# [Work to complete]
Every entry that follows must be written out exactly, apart from its pictures.

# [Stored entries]
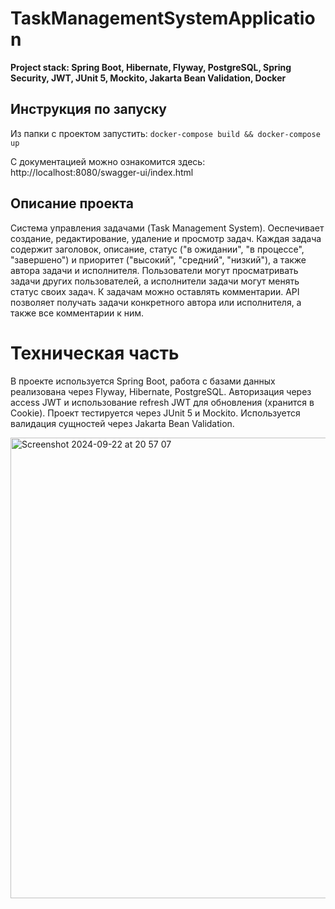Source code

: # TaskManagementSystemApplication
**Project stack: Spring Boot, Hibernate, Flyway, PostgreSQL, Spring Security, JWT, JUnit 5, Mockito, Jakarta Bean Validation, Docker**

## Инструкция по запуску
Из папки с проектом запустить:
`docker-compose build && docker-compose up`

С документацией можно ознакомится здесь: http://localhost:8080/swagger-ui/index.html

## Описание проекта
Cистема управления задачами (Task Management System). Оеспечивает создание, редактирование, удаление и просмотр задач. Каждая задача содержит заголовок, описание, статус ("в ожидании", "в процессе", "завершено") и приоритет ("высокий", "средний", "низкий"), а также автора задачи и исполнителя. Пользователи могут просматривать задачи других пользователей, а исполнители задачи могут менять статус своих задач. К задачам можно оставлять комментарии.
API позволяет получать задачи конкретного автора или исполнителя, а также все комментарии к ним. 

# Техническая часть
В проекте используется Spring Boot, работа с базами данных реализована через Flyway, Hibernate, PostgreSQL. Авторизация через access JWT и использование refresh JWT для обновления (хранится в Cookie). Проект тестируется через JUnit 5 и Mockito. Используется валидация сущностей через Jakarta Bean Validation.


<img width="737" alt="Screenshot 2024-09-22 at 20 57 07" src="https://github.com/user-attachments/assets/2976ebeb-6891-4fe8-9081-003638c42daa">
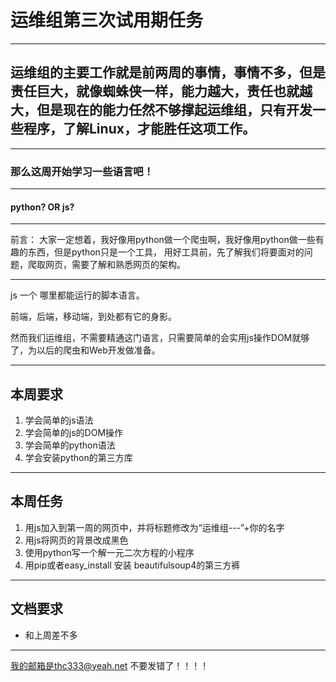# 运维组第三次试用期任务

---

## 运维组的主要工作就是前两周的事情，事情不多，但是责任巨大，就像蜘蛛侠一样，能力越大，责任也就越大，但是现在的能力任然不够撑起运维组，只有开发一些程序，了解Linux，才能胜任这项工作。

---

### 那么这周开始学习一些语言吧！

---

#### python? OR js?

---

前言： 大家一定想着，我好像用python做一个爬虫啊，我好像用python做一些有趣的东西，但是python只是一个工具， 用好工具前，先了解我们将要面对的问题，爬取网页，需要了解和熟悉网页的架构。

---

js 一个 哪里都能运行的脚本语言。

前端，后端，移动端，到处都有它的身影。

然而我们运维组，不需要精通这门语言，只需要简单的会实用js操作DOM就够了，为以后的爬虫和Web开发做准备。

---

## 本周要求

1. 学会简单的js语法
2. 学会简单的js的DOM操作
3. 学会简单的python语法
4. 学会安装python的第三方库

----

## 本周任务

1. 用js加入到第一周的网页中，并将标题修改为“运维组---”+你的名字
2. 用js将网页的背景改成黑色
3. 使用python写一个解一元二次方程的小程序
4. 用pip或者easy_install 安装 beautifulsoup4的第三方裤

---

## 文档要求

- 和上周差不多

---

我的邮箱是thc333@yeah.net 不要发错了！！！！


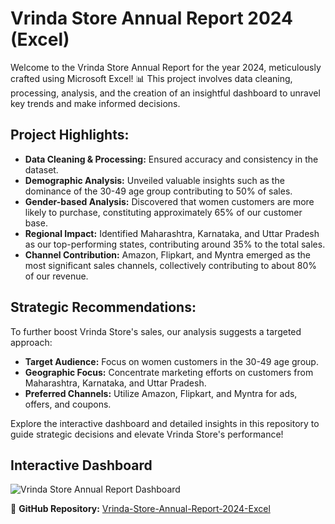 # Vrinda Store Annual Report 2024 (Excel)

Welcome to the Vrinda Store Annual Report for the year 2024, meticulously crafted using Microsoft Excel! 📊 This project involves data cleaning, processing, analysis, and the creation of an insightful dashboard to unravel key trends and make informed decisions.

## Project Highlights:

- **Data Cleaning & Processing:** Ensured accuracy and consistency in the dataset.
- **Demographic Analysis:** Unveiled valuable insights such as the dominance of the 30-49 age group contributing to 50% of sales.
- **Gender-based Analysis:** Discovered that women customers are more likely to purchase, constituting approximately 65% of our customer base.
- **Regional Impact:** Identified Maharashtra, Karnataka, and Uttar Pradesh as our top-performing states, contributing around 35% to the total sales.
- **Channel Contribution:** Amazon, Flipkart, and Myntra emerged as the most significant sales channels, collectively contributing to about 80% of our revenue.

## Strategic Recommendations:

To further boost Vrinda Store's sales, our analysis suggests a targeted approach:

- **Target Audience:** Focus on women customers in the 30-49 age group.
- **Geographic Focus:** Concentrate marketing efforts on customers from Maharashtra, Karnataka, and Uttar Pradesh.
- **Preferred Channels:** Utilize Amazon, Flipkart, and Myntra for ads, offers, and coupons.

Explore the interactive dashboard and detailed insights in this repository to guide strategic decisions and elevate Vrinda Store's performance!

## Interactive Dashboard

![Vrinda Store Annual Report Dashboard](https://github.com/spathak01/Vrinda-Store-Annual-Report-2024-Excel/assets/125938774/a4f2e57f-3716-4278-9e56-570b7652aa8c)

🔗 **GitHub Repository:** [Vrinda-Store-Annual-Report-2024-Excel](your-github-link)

# [Task response]
Source code

: # TaskManagementSystemApplication
**Project stack: Spring Boot, Hibernate, Flyway, PostgreSQL, Spring Security, JWT, JUnit 5, Mockito, Jakarta Bean Validation, Docker**

## Инструкция по запуску
Из папки с проектом запустить:
`docker-compose build && docker-compose up`

С документацией можно ознакомится здесь: http://localhost:8080/swagger-ui/index.html

## Описание проекта
Cистема управления задачами (Task Management System). Оеспечивает создание, редактирование, удаление и просмотр задач. Каждая задача содержит заголовок, описание, статус ("в ожидании", "в процессе", "завершено") и приоритет ("высокий", "средний", "низкий"), а также автора задачи и исполнителя. Пользователи могут просматривать задачи других пользователей, а исполнители задачи могут менять статус своих задач. К задачам можно оставлять комментарии.
API позволяет получать задачи конкретного автора или исполнителя, а также все комментарии к ним. 

# Техническая часть
В проекте используется Spring Boot, работа с базами данных реализована через Flyway, Hibernate, PostgreSQL. Авторизация через access JWT и использование refresh JWT для обновления (хранится в Cookie). Проект тестируется через JUnit 5 и Mockito. Используется валидация сущностей через Jakarta Bean Validation.


<img width="737" alt="Screenshot 2024-09-22 at 20 57 07" src="https://github.com/user-attachments/assets/2976ebeb-6891-4fe8-9081-003638c42daa">
# 运维组第三次试用期任务

---

## 运维组的主要工作就是前两周的事情，事情不多，但是责任巨大，就像蜘蛛侠一样，能力越大，责任也就越大，但是现在的能力任然不够撑起运维组，只有开发一些程序，了解Linux，才能胜任这项工作。

---

### 那么这周开始学习一些语言吧！

---

#### python? OR js?

---

前言： 大家一定想着，我好像用python做一个爬虫啊，我好像用python做一些有趣的东西，但是python只是一个工具， 用好工具前，先了解我们将要面对的问题，爬取网页，需要了解和熟悉网页的架构。

---

js 一个 哪里都能运行的脚本语言。

前端，后端，移动端，到处都有它的身影。

然而我们运维组，不需要精通这门语言，只需要简单的会实用js操作DOM就够了，为以后的爬虫和Web开发做准备。

---

## 本周要求

1. 学会简单的js语法
2. 学会简单的js的DOM操作
3. 学会简单的python语法
4. 学会安装python的第三方库

----

## 本周任务

1. 用js加入到第一周的网页中，并将标题修改为“运维组---”+你的名字
2. 用js将网页的背景改成黑色
3. 使用python写一个解一元二次方程的小程序
4. 用pip或者easy_install 安装 beautifulsoup4的第三方裤

---

## 文档要求

- 和上周差不多

---

我的邮箱是thc333@yeah.net 不要发错了！！！！


 # Vrinda Store Annual Report 2024 (Excel)

Welcome to the Vrinda Store Annual Report for the year 2024, meticulously crafted using Microsoft Excel! 📊 This project involves data cleaning, processing, analysis, and the creation of an insightful dashboard to unravel key trends and make informed decisions.

## Project Highlights:

- **Data Cleaning & Processing:** Ensured accuracy and consistency in the dataset.
- **Demographic Analysis:** Unveiled valuable insights such as the dominance of the 30-49 age group contributing to 50% of sales.
- **Gender-based Analysis:** Discovered that women customers are more likely to purchase, constituting approximately 65% of our customer base.
- **Regional Impact:** Identified Maharashtra, Karnataka, and Uttar Pradesh as our top-performing states, contributing around 35% to the total sales.
- **Channel Contribution:** Amazon, Flipkart, and Myntra emerged as the most significant sales channels, collectively contributing to about 80% of our revenue.

## Strategic Recommendations:

To further boost Vrinda Store's sales, our analysis suggests a targeted approach:

- **Target Audience:** Focus on women customers in the 30-49 age group.
- **Geographic Focus:** Concentrate marketing efforts on customers from Maharashtra, Karnataka, and Uttar Pradesh.
- **Preferred Channels:** Utilize Amazon, Flipkart, and Myntra for ads, offers, and coupons.

Explore the interactive dashboard and detailed insights in this repository to guide strategic decisions and elevate Vrinda Store's performance!

## Interactive Dashboard

![Vrinda Store Annual Report Dashboard](https://github.com/spathak01/Vrinda-Store-Annual-Report-2024-Excel/assets/125938774/a4f2e57f-3716-4278-9e56-570b7652aa8c)

🔗 **GitHub Repository:** [Vrinda-Store-Annual-Report-2024-Excel](your-github-link)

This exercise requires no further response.